CourtU.S. Court of Appeals — District of Columbia Circuit

On Petition for Review of an Order of the Environmental Protection Agency.

Alan C. Waltner, Oakland, CA, argued the cause and filed the briefs, for petitioners.

Robert I. Dodge, Attorney, United States Department of Justice, Washington, DC, argued the cause for respondent. With him on the brief were Lois J. Schiffer, Assistant Attorney General, and Andrew G. Gordon, Attorney, Environmental Protection Agency. J. Steven Rogers, Attorney, United States Department of Justice, entered an appearance.

Kevin Gover, Albuquerque, NM, argued the cause for intervenor Campo Band of Mission Indians. With him on the brief were Kathrine E. Currie and Taylor O. Miller, Sacramento, CA. Irwin D. Karp, Sacramento CA, and Kimberly M. McCormick, San Diego, CA, entered appearances.

John H. Dossett, Washington, DC, was on the brief for amicus curiae National Congress of American Indians. Joel H. Mack, San Diego, CA, entered an appearance for intervenors Muht-Hei, Inc., et al.

Before: WALD, ROGERS and TATEL, Circuit Judges.

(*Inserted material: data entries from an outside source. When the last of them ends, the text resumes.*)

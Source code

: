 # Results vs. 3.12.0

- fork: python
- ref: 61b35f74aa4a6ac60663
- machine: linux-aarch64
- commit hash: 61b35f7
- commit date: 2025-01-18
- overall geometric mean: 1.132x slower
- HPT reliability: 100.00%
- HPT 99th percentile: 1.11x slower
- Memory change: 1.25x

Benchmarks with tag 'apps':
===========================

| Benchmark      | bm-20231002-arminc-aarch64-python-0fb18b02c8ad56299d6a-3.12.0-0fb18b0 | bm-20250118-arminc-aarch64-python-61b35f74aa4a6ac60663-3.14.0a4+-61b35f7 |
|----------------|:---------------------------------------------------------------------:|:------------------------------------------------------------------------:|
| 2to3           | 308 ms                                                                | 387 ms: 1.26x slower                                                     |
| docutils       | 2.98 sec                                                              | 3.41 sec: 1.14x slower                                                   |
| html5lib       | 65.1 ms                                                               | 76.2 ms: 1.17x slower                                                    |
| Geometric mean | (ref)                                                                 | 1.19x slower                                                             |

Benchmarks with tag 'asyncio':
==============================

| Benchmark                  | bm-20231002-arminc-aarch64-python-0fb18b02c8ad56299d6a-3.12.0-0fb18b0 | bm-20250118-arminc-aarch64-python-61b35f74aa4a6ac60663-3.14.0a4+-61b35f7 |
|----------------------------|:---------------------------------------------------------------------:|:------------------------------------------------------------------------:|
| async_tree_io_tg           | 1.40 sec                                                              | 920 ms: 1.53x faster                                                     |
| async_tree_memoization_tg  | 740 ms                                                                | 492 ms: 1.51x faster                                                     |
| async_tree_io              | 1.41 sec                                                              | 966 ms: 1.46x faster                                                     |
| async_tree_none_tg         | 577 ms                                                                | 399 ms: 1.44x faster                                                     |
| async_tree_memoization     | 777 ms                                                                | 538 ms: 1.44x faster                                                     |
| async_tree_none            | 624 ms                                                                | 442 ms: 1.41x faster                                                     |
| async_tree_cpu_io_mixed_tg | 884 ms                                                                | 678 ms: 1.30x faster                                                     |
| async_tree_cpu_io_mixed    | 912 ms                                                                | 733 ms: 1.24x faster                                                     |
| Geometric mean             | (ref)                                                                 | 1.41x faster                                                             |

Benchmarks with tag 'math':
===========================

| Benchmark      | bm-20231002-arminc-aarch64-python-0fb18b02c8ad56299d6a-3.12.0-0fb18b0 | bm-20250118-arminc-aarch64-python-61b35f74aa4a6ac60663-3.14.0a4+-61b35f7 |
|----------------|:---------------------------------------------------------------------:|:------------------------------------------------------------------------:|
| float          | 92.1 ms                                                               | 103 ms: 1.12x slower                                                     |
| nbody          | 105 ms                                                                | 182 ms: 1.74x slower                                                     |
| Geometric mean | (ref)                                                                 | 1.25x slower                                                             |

Opinion for the Court filed by Circuit Judge TATEL.

TATEL, Circuit Judge:

The Campo Band of Mission Indians, a small tribe in San Diego County, California, applied to the Environmental Protection Agency for approval of its solid waste permitting plan pursuant to the Resource Conservation and Recovery Act. That Act requires states to submit solid waste permitting plans to the agency for approval. The Act defines Indian tribes as municipalities, not states, and says nothing about municipalities submitting permitting plans for the agency's review. The EPA nonetheless determined that it had authority to approve the tribe's permitting program. Because we find that the Act does not give the EPA such authority, we grant the petition for review and vacate the agency's decision.

I.

The Resource Conservation and Recovery Act (RCRA), 42 U.S.C. § 6901 et seq. (1994), establishes a "comprehensive federal program to regulate the handling of solid wastes." Environmental Defense Fund v. U.S. EPA, 852 F.2d 1309, 1310 (D.C.Cir.1988). Subtitle C addresses the treatment, storage, and disposal of hazardous waste. 42 U.S.C. §§ 6921-6939e. Subtitle D governs the disposal of nonhazardous solid waste and of small-quantity hazardous solid waste not regulated under Subtitle C. 42 U.S.C. §§ 6941-6949a.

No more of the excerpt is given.